Records for the exercise:
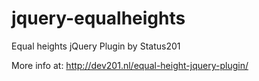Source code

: # jquery-equalheights
Equal heights jQuery Plugin by Status201

More info at: http://dev201.nl/equal-height-jquery-plugin/
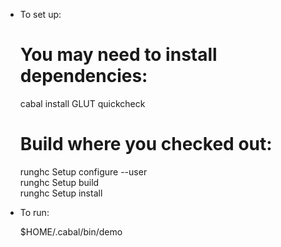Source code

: * To set up:

  # You may need to install dependencies:  
  cabal install GLUT quickcheck  

  # Build where you checked out:  
  runghc Setup configure --user  
  runghc Setup build  
  runghc Setup install  

* To run:

  $HOME/.cabal/bin/demo

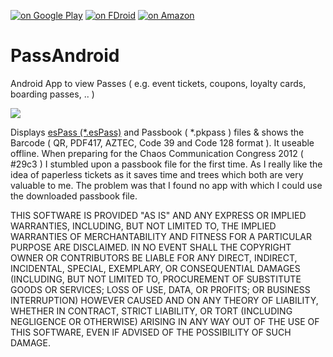 [![on Google Play](http://ligi.de/img/play_badge.png)](https://play.google.com/store/apps/details?id=org.ligi.passandroid)
[![on FDroid](http://ligi.de/img/fdroid_badge.png)](https://f-droid.org/repository/browse/?fdid=org.ligi.passandroid)
[![on Amazon](http://ligi.de/img/amazon_badge.png)](https://www.amazon.com/ligi-Passandroid/dp/B01LX9DMSQ)

PassAndroid
===========

Android App to view Passes ( e.g. event tickets, coupons, loyalty cards, boarding passes, .. )

<img src="http://ligi.de/img/passandroid_screenshots.png"/>

Displays [esPass (*.esPass)](http://espass.it) and Passbook ( *.pkpass ) files & shows the Barcode ( QR, PDF417, AZTEC, Code 39 and Code 128 format ). It useable offline.
When preparing for the Chaos Communication Congress 2012 ( #29c3 ) I stumbled upon a passbook file for the first time. As I really like the idea of paperless tickets as it saves time and trees which both are very valuable to me. The problem was that I found no app with which I could use the downloaded passbook file.

THIS SOFTWARE IS PROVIDED "AS IS" AND ANY EXPRESS OR IMPLIED WARRANTIES, INCLUDING, BUT NOT LIMITED TO, THE IMPLIED 
WARRANTIES OF MERCHANTABILITY AND FITNESS FOR A PARTICULAR PURPOSE ARE DISCLAIMED. IN NO EVENT SHALL THE COPYRIGHT OWNER OR CONTRIBUTORS BE LIABLE FOR ANY DIRECT, INDIRECT, INCIDENTAL, SPECIAL, EXEMPLARY, OR CONSEQUENTIAL DAMAGES (INCLUDING, BUT 
NOT LIMITED TO, PROCUREMENT OF SUBSTITUTE GOODS OR SERVICES; LOSS OF USE, DATA, OR 
PROFITS; OR BUSINESS INTERRUPTION) HOWEVER CAUSED AND ON ANY THEORY OF LIABILITY, 
WHETHER IN CONTRACT, STRICT LIABILITY, OR TORT (INCLUDING NEGLIGENCE OR OTHERWISE) ARISING IN ANY WAY OUT OF THE USE OF THIS SOFTWARE, EVEN IF ADVISED OF THE POSSIBILITY OF SUCH DAMAGE.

Task directions: Copy exactly the lines from the first line of the records above through the line with "cabal install GLUT quickcheck", both included, and nothing else. Pictures stay out.

Solution to this exercise:
Source code

: # jquery-equalheights
Equal heights jQuery Plugin by Status201

More info at: http://dev201.nl/equal-height-jquery-plugin/
Source code

: * To set up:

  # You may need to install dependencies:  
  cabal install GLUT quickcheck  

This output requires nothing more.